Saved data entries
_ _ _ _ _

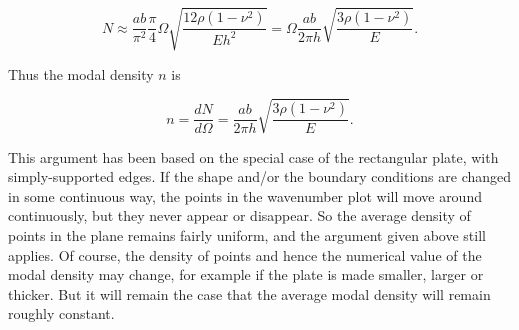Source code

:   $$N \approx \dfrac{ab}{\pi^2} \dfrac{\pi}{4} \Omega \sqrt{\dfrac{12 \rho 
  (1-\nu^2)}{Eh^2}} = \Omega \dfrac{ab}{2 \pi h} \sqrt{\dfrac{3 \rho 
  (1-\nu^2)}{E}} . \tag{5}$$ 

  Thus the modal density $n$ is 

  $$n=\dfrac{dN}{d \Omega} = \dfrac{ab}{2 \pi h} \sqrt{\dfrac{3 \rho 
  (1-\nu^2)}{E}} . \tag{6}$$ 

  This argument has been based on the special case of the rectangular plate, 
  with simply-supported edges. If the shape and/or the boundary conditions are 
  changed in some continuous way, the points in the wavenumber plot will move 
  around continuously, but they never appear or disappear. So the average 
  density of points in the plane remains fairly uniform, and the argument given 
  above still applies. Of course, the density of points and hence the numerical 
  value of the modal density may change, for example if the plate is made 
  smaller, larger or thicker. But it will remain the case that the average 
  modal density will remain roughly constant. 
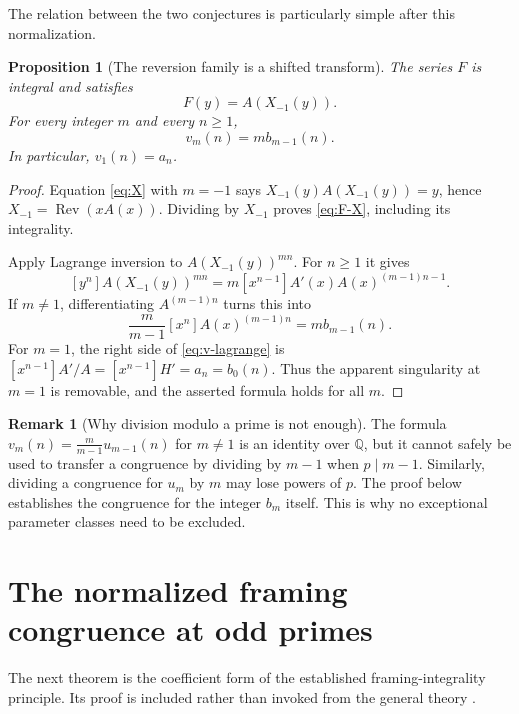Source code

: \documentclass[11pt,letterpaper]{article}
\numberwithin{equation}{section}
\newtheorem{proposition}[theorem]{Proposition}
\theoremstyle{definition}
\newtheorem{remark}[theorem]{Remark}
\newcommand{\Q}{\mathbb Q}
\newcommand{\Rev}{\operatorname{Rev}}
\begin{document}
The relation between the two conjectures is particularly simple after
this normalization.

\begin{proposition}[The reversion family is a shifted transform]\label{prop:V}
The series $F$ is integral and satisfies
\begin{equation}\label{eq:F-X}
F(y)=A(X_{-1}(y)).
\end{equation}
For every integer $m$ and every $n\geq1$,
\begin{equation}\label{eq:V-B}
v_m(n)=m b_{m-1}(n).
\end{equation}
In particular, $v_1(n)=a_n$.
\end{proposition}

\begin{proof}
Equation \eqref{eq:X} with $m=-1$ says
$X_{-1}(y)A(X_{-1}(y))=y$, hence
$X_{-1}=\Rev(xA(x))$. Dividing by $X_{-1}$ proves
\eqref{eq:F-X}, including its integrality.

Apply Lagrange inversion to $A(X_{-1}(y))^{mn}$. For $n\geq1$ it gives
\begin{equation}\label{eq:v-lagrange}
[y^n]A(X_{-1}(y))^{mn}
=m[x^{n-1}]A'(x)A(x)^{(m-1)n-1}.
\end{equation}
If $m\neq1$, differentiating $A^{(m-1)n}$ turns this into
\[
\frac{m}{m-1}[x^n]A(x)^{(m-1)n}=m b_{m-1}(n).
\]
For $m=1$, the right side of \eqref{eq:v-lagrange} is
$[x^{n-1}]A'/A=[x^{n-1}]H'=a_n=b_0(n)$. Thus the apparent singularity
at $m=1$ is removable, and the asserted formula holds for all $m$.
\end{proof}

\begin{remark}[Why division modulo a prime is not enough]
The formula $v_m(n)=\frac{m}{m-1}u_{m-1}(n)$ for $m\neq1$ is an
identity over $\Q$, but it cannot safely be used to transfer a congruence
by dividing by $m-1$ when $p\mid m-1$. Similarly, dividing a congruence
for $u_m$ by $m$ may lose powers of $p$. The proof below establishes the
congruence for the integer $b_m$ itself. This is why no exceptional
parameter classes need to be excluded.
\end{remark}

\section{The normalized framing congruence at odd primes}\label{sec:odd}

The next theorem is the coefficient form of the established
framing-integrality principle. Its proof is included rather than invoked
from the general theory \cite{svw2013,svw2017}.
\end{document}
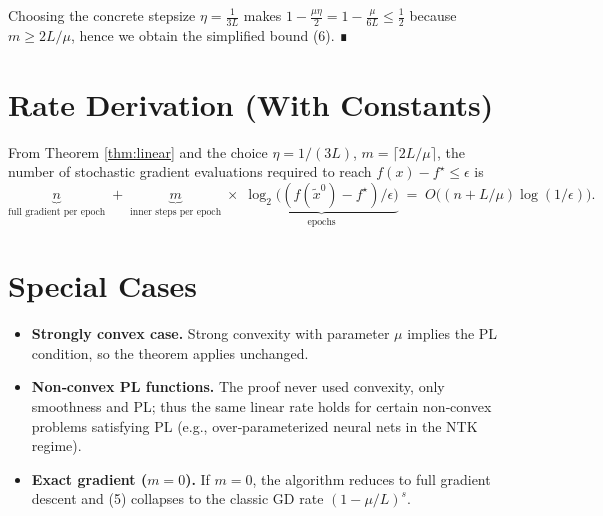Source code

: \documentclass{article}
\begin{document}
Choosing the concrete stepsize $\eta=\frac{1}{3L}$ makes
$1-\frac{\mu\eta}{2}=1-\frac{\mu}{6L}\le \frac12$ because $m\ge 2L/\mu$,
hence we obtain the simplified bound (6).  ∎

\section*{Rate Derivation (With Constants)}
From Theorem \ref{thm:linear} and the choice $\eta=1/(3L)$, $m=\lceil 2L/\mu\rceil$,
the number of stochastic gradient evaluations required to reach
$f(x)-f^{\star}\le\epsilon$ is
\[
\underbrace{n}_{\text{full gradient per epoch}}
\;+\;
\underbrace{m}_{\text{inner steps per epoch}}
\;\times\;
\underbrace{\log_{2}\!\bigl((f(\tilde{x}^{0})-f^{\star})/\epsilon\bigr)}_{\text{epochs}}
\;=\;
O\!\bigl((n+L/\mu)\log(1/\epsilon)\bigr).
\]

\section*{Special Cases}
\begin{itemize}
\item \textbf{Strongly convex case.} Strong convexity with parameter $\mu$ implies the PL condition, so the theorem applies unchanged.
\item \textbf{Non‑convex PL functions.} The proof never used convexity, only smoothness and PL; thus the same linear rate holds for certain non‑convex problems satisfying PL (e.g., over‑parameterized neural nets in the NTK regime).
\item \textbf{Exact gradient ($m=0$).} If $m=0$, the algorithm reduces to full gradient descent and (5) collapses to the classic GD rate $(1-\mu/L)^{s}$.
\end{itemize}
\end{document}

_ _ _ _ _

#### PROBLEM REQUIREMENTS:
Scan the data above and report each line in which "over" is present.

#### TASK RESULT:
identity over $\Q$, but it cannot safely be used to transfer a congruence
\item \textbf{Non‑convex PL functions.} The proof never used convexity, only smoothness and PL; thus the same linear rate holds for certain non‑convex problems satisfying PL (e.g., over‑parameterized neural nets in the NTK regime).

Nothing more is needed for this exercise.